Discussion thread for /data EMMC lockup/corruption bug

nCoder · May 28, 2012

Found this e-mails of the guys that sign-off the code:

Hyunsung Jang <hs79.jang@samsung.com>
Hyuk Lee <hyuk1.lee@samsung.com>
Kukjin Kim <kgene.kim@samsung.com>

Could you please contact them with the technical details of the problem to see if they at least reply with more technical details, and hopefully a solution?

Cheers

musashiro · May 28, 2012

why don't you try emailing them. tell them the scenarios specially the bricking on Open German release since thats official..

i really want flawless ics on my note.. im a stock+root lover and this bug literally f*cks us who love it that way..

nCoder · May 28, 2012

musashiro said:
why don't you try emailing them. tell them the scenarios specially the bricking on Open German release since thats official..

i really want flawless ics on my note.. im a stock+root lover and this bug literally f*cks us who love it that way..

My problem, is that I'm not able to have a technical conversation with these guys.

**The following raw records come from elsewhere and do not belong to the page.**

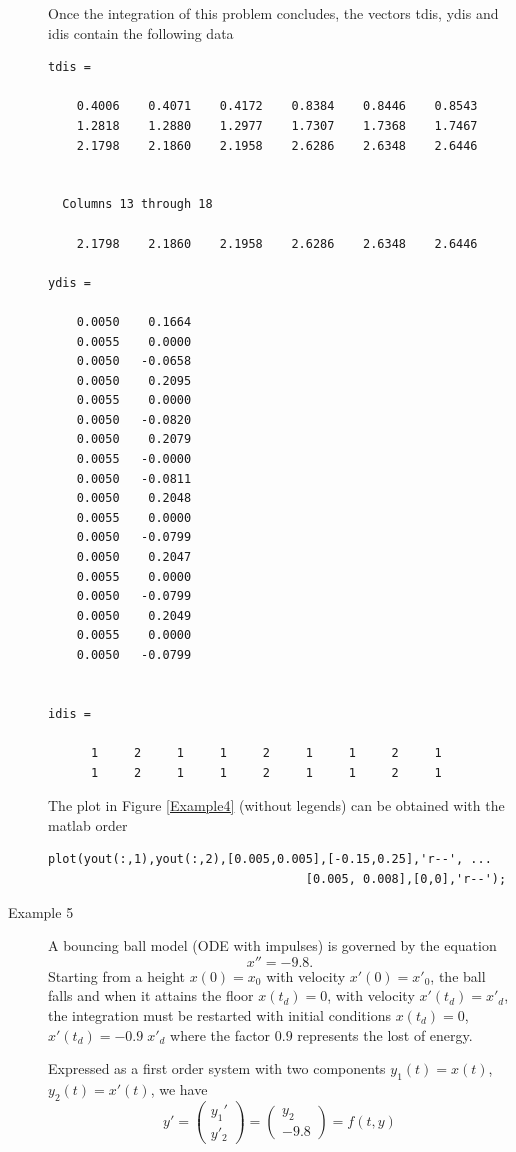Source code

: \documentclass{article}
\begin{document}
\begin{description}
Once the integration of this problem concludes, the vectors tdis, ydis
and idis contain the following data

\begin{verbatim}
tdis =

    0.4006    0.4071    0.4172    0.8384    0.8446    0.8543
    1.2818    1.2880    1.2977    1.7307    1.7368    1.7467
    2.1798    2.1860    2.1958    2.6286    2.6348    2.6446


  Columns 13 through 18

    2.1798    2.1860    2.1958    2.6286    2.6348    2.6446

ydis =

    0.0050    0.1664
    0.0055    0.0000
    0.0050   -0.0658
    0.0050    0.2095
    0.0055    0.0000
    0.0050   -0.0820
    0.0050    0.2079
    0.0055   -0.0000
    0.0050   -0.0811
    0.0050    0.2048
    0.0055    0.0000
    0.0050   -0.0799
    0.0050    0.2047
    0.0055    0.0000
    0.0050   -0.0799
    0.0050    0.2049
    0.0055    0.0000
    0.0050   -0.0799


idis =

      1     2     1     1     2     1     1     2     1
      1     2     1     1     2     1     1     2     1
\end{verbatim}

The plot in Figure \ref{Example4} (without legends) can be obtained with the matlab order

\begin{verbatim}
plot(yout(:,1),yout(:,2),[0.005,0.005],[-0.15,0.25],'r--', ...
                                    [0.005, 0.008],[0,0],'r--');
\end{verbatim}

\item[Example 5]
A bouncing ball model (ODE with impulses) is governed by the equation
\[
x''=-9.8.
\]
Starting from a height $x(0)=x_0$ with velocity $x'(0)= x'_0$, the ball falls  and when it
attains the floor $x(t_d)=0$, with velocity $x'(t_d)=x'_d$,
the integration must be restarted with initial conditions $x(t_d)=0$,
$x'(t_d)=-0.9\; x'_d$ where the factor $0.9$ represents the lost of energy.

Expressed as a first order system with
two components $y_1(t)=x(t)$, $y_2(t)=x'(t)$, we have
\[
y'=\begin{pmatrix} y_1' \\y'_2 \end{pmatrix}=
\begin{pmatrix} y_2 \\ -9.8
\end{pmatrix} = f(t,y)
\]


\end{description}
\end{document}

If someone familiar with the problem and what Mr. Sumrall says, then would be much more efficient.

Cheers

garwynn · May 28, 2012

Forwarded all that I had to them - requested the f/w patch if possible but at least stop using the call to mmc_erase() or replace with a format writing all zeros to the partition. Will pass on if I get a response.

CyberpodS2 · May 28, 2012

sfhub said:
DrNull did this on the "ODIN stuck on data.img" thread months ago. It just depends how badly the EMMC is broken. DrNull could only find a few MB for /data on his phone. I believe Note has more EMMC to work with, so you have more areas to relocate. I could theoretically build a custom kernel and relocate /data to external SD and workaround the problem also.

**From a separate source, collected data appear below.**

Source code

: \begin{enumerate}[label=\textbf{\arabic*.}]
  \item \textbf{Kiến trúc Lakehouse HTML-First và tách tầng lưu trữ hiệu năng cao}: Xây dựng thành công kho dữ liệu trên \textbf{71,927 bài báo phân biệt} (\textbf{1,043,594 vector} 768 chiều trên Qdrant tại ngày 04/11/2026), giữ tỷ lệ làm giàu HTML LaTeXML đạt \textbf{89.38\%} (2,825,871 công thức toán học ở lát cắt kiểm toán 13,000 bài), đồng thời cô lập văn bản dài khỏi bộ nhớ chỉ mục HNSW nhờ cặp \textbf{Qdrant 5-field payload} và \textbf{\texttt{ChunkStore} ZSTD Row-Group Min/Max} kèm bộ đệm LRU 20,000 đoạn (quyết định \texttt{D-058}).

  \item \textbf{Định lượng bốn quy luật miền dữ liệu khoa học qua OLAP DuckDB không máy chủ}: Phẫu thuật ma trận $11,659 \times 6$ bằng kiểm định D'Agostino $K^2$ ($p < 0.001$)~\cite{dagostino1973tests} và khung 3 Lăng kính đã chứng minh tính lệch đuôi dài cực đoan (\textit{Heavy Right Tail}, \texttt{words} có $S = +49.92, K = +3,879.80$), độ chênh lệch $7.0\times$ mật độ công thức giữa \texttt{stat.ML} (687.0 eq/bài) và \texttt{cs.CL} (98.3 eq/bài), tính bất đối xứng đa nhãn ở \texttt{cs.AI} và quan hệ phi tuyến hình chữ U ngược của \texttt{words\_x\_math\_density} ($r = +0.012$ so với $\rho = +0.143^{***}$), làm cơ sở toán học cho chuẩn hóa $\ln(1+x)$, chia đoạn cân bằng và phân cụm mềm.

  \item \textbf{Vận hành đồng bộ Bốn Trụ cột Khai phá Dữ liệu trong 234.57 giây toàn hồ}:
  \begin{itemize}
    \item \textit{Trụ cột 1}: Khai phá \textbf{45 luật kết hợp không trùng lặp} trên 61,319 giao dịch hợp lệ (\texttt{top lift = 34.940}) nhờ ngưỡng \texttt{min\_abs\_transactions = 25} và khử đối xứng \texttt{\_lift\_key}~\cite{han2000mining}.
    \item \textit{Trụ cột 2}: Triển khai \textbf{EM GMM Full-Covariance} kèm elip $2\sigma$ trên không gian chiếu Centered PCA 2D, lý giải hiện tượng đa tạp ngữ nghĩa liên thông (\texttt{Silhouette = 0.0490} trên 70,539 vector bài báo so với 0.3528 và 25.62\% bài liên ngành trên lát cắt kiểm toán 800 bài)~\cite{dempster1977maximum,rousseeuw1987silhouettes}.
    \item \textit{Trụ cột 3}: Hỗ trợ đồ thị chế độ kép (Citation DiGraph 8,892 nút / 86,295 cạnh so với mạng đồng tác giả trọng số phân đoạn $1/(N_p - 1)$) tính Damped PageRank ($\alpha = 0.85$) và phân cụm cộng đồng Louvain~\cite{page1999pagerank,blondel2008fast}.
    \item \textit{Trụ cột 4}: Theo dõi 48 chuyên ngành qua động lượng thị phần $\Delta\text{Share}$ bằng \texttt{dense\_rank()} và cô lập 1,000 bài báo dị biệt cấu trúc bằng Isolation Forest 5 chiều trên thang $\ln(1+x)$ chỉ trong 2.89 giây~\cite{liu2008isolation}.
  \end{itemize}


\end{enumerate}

Personally I'd rather just get the thing replaced as you basically have a hard drive that crashed and you've lost some big areas of your EMMC. You may or may not be able to map around it, but it will be a different remap for everyone, assuming they have enough space available to make it useful.

Maybe a stupid question but couldn't a utility be created to just perm map out the bad areas like a low level does on a SCSI drive? I just don't know how you would get access to run the thing if it never starts at all.

Sent from my SPH-D710 using xda premium

sfhub · May 28, 2012

CyberpodS2 said:
Maybe a stupid question but couldn't a utility be created to just perm map out the bad areas like a low level does on a SCSI drive? I just don't know how you would get access to run the thing if it never starts at all.

The issue is finding the bad areas. You could create a tool to help, but it would require some manual involvement and might not be the most intuitive because as you try to find the bad area, everytime you access a bad area, it will lockup the phone to the point you must pull the battery.

If one were to create such a tool, you could probably simplify it (and make it semi-usable by the general user) by scanning up until the first lockup, then scanning down until the first lockup. then hopefully you are left with enough usable area to remap.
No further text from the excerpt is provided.